In 2021, controversy on Twitter surrounding Vaush was prompted by the reemergence of videos in which he justified his past uses of the word nigger and argued that the word is acceptable in certain contexts. Responding to the controversy on his livestream, Kochinski said that earlier statements that he had made had been a failed attempt at being "overly edgy" and that he "no longer stand[s] by" his arguments justifying the use of the word.

Later in 2021, his arguments that kink should be excluded from some pride events for not being family-friendly, and for making pride inaccessible to young questioning queer people were met with divided opinions on social media and criticism from writers for Vox, The Mary Sue, and The Bulwark, though he later renounced his statements, saying "[During the] kink at pride discourse, I said some stuff that I later came to regret. I think that there were some issues I was reactionary on ... kink at pride isn't a problem".
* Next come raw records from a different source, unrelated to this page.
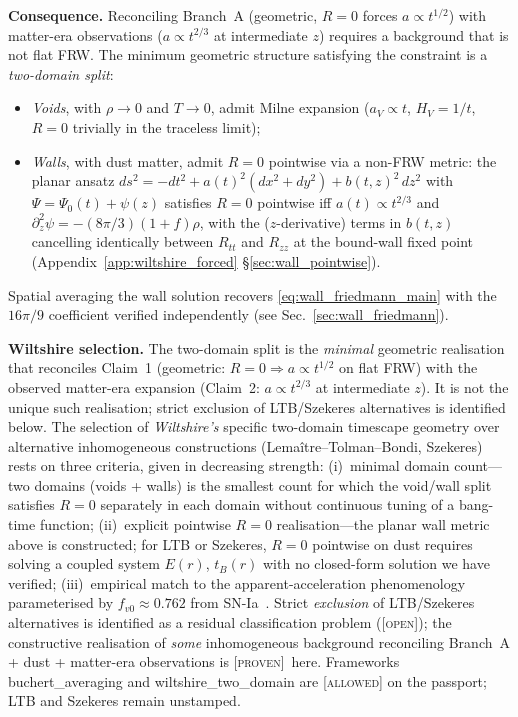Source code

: \documentclass[aps,prd,twocolumn,nofootinbib,floatfix,superscriptaddress]{revtex4-2}
\newcommand{\PROVEN}{{\color{black!75!green}\textsc{[proven]}}}
\newcommand{\OPEN}{{\color{black!60!red}\textsc{[open]}}}
\begin{document}
\textbf{Consequence.} Reconciling Branch~A (geometric, $R=0$ forces
$a\propto t^{1/2}$) with matter-era observations ($a\propto t^{2/3}$
at intermediate $z$) requires a background that is not flat
FRW. The minimum geometric structure satisfying the constraint is a
\emph{two-domain split}:
\begin{itemize}
\item \emph{Voids}, with $\rho \to 0$ and $T \to 0$, admit Milne
expansion ($a_V\propto t$, $H_V = 1/t$, $R = 0$ trivially in the
traceless limit);
\item \emph{Walls}, with dust matter, admit $R = 0$ pointwise via a
non-FRW metric: the planar ansatz
$ds^2 = -dt^2 + a(t)^2(dx^2+dy^2) + b(t,z)^2\,dz^2$ with
$\Psi = \Psi_0(t) + \psi(z)$ satisfies $R = 0$ pointwise iff
$a(t)\propto t^{2/3}$ and $\partial_z^2\psi = -(8\pi/3)(1+f)\rho$, with
the ($z$-derivative) terms in $b(t,z)$ cancelling identically between
$R_{tt}$ and $R_{zz}$ at the bound-wall fixed point
(Appendix~\ref{app:wiltshire_forced} §\ref{sec:wall_pointwise}).
\end{itemize}
Spatial averaging the wall solution recovers
\eqref{eq:wall_friedmann_main} with the $16\pi/9$ coefficient
verified independently (see Sec.~\ref{sec:wall_friedmann}).

\textbf{Wiltshire selection.} The two-domain split is the
\emph{minimal} geometric realisation that reconciles
Claim~1 (geometric: $R=0 \Rightarrow a\propto t^{1/2}$ on flat FRW)
with the observed matter-era expansion (Claim~2: $a\propto t^{2/3}$
at intermediate $z$). It is not the unique such realisation;
strict exclusion of LTB/Szekeres alternatives is identified below. The selection of \emph{Wiltshire's} specific
two-domain timescape geometry over alternative inhomogeneous
constructions (Lema\^itre--Tolman--Bondi, Szekeres) rests on three
criteria, given in decreasing strength:
(i)~minimal domain count---two domains (voids + walls) is the smallest
count for which the void/wall split satisfies $R=0$ separately in
each domain without continuous tuning of a bang-time function;
(ii)~explicit pointwise $R=0$ realisation---the planar wall metric
above is constructed; for LTB or Szekeres, $R = 0$ pointwise on dust
requires solving a coupled system $E(r)$, $t_B(r)$ with no closed-form
solution we have verified;
(iii)~empirical match to the apparent-acceleration phenomenology
parameterised by $f_{v0}\approx 0.762$ from
SN-Ia~\cite{Dam2017,Wiltshire2009}.
Strict \emph{exclusion} of LTB/Szekeres alternatives is identified
as a residual classification problem (\OPEN); the constructive
realisation of \emph{some} inhomogeneous background reconciling
Branch~A + dust + matter-era observations is \PROVEN\ here.
Frameworks \textsf{buchert\_averaging} and
\textsf{wiltshire\_two\_domain} are \textsc{[allowed]} on the
passport; LTB and Szekeres remain unstamped.
\end{document}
Also in 2021, Kochinski received praise from Kotaku for a charity livestream in which he raised over US$200,000 for the Palestine Children's Relief Fund and from The Daily Beast for challenging Tim Pool on the meaning of critical race theory while appearing on his podcast Timcast IRL. He was also positively cited by sociologist Anthony Knowles for successfully communicating sociological ideas to a large audience outside the reach of academic sociologists.